Il plongea dans les yeux du petit nouveau un regard inquisiteur, que le jeune homme soutint sans sourciller ni montrer d'émotion particulière.

- Je me souviens très bien de vous, reprit Dolgoroukoï, se muant de nouveau en gentil grand-père. J'étais à votre mariage, bien sûr. Je me souviens de tout, absolument de tout... Vous avez mûri, beaucoup changé. Remarquez, moi non plus je n'ai pas rajeuni ! Mais ne restez pas comme ça, mon cher, asseyez-vous, et, je vous en prie, pas de cérémonies avec moi...

Et comme si de rien n'était, il approcha de lui le dossier personnel du nouveau venu. Il se souvenait parfaitement de son nom de famille, mais son prénom et son patronyme lui étaient sortis de la tête. Or, en la matière - homme de grande expérience, Vladimir Andréiévitch le savait fort bien -, on n'avait pas droit à l'erreur. Tout homme est blessé lorsqu'on se trompe sur son nom, et rien n'est plus maladroit que de blesser sans raison un subalterne.

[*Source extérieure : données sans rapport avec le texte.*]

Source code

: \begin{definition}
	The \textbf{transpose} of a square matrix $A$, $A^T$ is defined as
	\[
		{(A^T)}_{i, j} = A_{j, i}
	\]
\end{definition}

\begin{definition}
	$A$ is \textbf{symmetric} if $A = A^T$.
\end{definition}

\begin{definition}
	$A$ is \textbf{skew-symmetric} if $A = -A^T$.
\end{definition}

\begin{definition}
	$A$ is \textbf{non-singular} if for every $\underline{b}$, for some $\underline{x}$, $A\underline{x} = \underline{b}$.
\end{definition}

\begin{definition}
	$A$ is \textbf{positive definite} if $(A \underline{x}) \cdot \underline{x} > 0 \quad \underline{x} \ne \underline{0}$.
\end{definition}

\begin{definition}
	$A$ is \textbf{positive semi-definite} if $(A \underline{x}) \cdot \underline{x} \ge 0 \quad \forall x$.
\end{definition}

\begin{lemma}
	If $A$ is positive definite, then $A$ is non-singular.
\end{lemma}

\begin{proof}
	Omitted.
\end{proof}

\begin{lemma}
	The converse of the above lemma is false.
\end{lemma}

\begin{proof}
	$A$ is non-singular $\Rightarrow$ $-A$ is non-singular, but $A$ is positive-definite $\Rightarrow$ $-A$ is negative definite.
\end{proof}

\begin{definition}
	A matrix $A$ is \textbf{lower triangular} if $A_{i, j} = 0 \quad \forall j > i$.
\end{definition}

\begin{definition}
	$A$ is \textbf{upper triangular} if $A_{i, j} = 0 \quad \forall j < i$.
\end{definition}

Eraste Pétrovitch, voilà quels étaient les prénom et patronyme de ce beau jeune homme. Regardant le dossier ouvert devant lui, le prince fronça les sourcils : certaines choses paraissaient suspectes. Il y avait là comme une odeur de poudre. Le général gouverneur avait eu beau lire et relire plusieurs fois les états de service de son nouveau collaborateur, cela ne lui avait apporté aucun éclaircissement.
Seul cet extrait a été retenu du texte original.